Hackers post account info of 4.6 million Snapchat users - report

Thursday, 2 Jan 2014 | 12:53 AM ET
Tech Yeah! Snapchat's security breach
Thursday, 2 Jan 2014 | 12:00 PM ET
CNBC's Julia Boorstin discusses the security breach at Snapchat with Arik Hesseldahl of Re/code.

Computer hackers posted online usernames and partial phone numbers of 4.6 million users of mobile photo-sharing service Snapchat, media reports said on Wednesday.

A website called SnapchatDB.info made the information available for download, according to tech news site TechCrunch.

As on Wednesday night, the site SnapchatDB.info has been suspended.

(Read more: Snapchat, Vine among top apps of 2013)

In a statement to TecCrunch, SnapchatDB said that it got the information through a recently identified and patched Snapchat exploit and that it was making the data available in an effort to convince the messaging app to beef up its security.

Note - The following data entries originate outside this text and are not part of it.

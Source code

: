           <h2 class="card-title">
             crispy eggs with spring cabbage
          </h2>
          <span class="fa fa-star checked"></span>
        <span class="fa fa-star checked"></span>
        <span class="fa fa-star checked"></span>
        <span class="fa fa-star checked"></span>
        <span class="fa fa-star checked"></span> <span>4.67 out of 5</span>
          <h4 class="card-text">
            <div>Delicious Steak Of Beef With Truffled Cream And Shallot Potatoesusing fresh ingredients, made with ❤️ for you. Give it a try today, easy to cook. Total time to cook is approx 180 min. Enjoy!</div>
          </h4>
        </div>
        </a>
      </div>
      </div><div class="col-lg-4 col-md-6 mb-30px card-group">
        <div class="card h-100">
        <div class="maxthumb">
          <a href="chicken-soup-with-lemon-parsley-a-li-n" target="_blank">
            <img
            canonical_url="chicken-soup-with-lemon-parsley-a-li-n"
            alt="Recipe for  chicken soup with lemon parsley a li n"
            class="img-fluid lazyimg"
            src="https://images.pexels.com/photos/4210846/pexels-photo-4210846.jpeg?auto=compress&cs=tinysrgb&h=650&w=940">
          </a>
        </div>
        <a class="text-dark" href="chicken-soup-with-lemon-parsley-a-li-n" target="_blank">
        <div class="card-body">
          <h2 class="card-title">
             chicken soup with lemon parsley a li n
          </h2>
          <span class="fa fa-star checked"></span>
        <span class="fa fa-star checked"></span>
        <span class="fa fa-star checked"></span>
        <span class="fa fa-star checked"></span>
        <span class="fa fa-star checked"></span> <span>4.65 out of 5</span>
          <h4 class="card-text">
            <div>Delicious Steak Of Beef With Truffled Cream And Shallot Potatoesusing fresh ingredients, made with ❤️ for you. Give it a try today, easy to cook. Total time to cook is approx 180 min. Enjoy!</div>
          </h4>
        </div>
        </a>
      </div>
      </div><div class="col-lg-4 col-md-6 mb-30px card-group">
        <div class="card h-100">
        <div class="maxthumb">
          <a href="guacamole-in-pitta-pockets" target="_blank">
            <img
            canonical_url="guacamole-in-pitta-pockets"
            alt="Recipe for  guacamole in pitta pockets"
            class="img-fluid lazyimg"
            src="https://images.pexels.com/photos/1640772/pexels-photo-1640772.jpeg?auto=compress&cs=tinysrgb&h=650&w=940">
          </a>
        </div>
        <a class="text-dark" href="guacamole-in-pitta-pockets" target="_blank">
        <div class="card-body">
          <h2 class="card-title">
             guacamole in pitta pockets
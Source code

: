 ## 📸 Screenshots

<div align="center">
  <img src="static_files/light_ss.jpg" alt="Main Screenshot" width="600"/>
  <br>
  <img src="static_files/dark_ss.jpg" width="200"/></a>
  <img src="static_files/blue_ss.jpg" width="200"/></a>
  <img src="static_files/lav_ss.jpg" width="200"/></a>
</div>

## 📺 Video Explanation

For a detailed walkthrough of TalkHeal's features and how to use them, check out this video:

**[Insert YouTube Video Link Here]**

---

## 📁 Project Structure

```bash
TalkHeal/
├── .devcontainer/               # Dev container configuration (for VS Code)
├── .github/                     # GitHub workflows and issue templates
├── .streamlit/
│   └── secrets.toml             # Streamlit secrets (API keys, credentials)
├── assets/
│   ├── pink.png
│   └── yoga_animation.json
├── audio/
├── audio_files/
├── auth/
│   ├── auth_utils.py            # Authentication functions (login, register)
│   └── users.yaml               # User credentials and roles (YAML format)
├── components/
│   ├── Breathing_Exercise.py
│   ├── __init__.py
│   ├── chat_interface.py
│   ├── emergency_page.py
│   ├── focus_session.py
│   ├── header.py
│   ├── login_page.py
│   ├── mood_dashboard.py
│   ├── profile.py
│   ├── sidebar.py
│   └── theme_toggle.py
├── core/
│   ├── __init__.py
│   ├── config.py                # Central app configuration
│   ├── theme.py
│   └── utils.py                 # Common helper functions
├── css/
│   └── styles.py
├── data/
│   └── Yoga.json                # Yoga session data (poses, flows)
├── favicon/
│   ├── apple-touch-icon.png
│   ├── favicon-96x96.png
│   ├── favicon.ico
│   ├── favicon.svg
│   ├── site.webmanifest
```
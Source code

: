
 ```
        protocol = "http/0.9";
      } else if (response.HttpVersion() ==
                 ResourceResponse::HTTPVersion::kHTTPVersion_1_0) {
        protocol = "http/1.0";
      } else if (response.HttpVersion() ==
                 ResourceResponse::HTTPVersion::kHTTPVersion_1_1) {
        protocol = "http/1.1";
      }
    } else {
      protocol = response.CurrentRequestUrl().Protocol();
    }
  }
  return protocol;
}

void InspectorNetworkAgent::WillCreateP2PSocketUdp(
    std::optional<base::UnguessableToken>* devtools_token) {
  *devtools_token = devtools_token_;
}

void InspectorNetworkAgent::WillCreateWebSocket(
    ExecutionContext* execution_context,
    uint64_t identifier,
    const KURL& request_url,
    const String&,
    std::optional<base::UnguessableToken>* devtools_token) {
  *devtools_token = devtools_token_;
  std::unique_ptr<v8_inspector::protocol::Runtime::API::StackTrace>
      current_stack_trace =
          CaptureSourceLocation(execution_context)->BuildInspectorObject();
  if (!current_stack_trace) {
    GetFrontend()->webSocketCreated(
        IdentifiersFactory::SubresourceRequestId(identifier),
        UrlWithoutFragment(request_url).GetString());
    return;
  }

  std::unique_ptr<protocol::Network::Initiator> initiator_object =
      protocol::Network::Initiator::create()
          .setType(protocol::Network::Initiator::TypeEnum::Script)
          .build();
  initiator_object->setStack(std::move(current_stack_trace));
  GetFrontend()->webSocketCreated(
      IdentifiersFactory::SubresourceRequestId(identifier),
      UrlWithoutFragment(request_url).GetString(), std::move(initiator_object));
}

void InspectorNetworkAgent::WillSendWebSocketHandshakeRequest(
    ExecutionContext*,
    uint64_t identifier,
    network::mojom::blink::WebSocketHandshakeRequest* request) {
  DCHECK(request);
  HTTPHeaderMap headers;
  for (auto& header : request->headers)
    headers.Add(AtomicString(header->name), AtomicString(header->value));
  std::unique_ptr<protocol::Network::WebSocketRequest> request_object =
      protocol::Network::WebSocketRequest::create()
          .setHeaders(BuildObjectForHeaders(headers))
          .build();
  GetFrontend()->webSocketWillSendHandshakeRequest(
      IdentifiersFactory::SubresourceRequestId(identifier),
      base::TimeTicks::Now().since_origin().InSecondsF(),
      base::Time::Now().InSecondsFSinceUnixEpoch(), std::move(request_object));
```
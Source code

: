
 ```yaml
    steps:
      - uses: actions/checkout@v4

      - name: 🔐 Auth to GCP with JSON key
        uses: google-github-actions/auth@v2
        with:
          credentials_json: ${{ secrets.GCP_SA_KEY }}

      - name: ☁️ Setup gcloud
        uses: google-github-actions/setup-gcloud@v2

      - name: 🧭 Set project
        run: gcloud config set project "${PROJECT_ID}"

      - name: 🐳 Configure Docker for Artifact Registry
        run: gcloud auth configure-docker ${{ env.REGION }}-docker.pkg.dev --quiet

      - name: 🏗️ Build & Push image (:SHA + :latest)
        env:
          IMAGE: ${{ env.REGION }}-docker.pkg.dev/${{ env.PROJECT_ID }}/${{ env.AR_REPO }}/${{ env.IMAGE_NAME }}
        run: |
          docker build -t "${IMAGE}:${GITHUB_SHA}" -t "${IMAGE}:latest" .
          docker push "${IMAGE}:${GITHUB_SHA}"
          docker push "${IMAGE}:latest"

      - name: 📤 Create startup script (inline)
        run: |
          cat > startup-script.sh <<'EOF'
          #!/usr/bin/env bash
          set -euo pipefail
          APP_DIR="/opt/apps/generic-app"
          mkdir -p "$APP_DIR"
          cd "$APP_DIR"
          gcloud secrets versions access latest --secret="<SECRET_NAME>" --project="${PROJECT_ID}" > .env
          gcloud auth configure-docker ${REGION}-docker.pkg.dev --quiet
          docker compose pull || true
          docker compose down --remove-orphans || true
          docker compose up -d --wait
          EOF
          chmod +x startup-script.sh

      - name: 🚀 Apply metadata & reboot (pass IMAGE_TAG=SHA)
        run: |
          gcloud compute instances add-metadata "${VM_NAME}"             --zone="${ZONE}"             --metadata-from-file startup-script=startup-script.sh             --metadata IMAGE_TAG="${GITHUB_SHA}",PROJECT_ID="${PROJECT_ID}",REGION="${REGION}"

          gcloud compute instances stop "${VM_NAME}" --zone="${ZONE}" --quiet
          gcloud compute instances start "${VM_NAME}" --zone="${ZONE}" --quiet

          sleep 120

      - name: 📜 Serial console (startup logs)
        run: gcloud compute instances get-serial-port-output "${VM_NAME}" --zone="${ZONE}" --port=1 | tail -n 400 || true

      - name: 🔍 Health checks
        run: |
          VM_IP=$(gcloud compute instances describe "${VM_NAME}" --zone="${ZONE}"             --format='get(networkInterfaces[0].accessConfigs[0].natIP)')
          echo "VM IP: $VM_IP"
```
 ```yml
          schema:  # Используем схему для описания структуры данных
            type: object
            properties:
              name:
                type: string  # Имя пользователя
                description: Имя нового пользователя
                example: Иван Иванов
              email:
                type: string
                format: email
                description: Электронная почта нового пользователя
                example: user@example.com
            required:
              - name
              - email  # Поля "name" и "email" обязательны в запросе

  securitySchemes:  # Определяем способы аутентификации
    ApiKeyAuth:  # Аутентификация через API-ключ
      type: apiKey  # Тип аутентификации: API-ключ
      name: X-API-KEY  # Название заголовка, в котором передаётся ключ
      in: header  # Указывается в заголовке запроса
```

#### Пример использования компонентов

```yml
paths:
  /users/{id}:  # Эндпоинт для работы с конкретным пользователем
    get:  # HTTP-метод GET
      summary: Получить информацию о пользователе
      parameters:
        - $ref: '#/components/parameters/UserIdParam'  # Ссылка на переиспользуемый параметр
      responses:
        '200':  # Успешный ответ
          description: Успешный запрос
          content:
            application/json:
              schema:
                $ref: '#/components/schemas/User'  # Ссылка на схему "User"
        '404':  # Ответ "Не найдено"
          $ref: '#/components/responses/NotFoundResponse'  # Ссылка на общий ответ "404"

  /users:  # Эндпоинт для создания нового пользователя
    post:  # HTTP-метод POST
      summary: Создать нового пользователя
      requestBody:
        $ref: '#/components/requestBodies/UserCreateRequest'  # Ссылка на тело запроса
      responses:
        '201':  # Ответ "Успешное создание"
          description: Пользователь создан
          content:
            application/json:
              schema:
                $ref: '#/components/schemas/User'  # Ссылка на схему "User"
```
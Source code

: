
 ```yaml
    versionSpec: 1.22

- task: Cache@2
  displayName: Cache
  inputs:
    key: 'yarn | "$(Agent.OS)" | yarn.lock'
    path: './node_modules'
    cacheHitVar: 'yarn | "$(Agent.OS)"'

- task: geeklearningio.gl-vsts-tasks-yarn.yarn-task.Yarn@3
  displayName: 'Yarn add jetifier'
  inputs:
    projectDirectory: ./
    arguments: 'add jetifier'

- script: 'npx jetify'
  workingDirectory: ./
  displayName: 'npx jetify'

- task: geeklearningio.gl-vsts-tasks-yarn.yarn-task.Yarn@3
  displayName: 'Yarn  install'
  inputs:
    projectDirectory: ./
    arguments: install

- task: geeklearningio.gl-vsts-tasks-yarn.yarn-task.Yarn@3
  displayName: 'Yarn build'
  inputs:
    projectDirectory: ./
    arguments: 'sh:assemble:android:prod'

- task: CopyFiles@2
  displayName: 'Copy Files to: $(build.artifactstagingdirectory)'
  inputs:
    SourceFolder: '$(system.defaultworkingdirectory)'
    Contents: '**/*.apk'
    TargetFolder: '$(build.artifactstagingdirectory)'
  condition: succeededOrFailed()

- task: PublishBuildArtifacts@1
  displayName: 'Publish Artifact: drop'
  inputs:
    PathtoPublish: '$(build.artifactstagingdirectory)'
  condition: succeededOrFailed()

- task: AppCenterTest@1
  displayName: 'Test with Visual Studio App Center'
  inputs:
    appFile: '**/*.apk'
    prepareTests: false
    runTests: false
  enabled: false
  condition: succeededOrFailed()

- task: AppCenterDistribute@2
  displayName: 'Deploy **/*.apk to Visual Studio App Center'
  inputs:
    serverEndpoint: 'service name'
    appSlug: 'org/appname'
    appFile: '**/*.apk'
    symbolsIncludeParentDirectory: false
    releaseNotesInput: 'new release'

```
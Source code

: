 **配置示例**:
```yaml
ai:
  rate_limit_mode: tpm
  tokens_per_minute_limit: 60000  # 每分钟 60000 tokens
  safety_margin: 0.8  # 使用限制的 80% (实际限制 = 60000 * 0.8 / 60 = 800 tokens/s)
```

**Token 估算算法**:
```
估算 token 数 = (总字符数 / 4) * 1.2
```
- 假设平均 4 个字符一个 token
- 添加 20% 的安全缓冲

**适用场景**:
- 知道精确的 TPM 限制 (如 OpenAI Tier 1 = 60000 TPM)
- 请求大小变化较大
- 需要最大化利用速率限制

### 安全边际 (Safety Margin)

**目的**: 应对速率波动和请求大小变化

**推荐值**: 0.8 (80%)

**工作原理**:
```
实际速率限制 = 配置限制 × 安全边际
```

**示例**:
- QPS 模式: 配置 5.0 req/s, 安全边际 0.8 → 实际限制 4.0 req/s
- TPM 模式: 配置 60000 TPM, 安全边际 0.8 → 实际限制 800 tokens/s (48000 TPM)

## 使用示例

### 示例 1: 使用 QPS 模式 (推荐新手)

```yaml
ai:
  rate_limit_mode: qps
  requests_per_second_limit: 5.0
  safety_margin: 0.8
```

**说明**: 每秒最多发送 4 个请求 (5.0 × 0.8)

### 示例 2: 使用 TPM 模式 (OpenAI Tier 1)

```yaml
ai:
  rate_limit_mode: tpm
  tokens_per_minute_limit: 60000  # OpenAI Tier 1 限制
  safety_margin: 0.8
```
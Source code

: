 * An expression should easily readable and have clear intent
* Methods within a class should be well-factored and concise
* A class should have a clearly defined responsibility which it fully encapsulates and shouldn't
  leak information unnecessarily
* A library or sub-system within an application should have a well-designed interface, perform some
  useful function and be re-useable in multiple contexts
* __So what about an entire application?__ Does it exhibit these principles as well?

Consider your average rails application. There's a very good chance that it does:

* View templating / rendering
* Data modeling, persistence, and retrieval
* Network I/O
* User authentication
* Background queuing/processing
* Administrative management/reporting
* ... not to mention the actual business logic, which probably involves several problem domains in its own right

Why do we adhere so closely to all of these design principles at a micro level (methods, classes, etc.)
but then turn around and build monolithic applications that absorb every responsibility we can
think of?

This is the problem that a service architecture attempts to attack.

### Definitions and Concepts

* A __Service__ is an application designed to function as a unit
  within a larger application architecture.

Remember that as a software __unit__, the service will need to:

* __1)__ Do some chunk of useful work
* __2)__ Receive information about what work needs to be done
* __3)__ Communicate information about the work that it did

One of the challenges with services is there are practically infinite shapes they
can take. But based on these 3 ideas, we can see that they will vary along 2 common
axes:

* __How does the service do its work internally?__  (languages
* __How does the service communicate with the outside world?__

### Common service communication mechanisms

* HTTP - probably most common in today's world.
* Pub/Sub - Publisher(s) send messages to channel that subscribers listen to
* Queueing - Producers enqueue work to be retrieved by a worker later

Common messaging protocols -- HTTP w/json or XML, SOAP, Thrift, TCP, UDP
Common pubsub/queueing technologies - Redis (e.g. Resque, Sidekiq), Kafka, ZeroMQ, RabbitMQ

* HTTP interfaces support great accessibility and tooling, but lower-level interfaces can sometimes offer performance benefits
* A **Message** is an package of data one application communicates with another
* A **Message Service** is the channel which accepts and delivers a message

With Snapchat, users can send photos and videos that disappear shortly after they are viewed and have been lately gaining popularity especially among young users.

Entrance to Snapchat's headquarters in Venice, Calif.
Getty Images
Entrance to Snapchat's headquarters in Venice, Calif.

Snapchat drew attention in November when reports emerged that it had turned down a $3 billion acquisition offer from Facebook. The two-year old company has so far raised more than $123 million in funding.

(Read more: Is this the greatest Snapchat user in the world?)

Snapchat could not immediately be reached for comment by Reuters outside of regular U.S. business hours.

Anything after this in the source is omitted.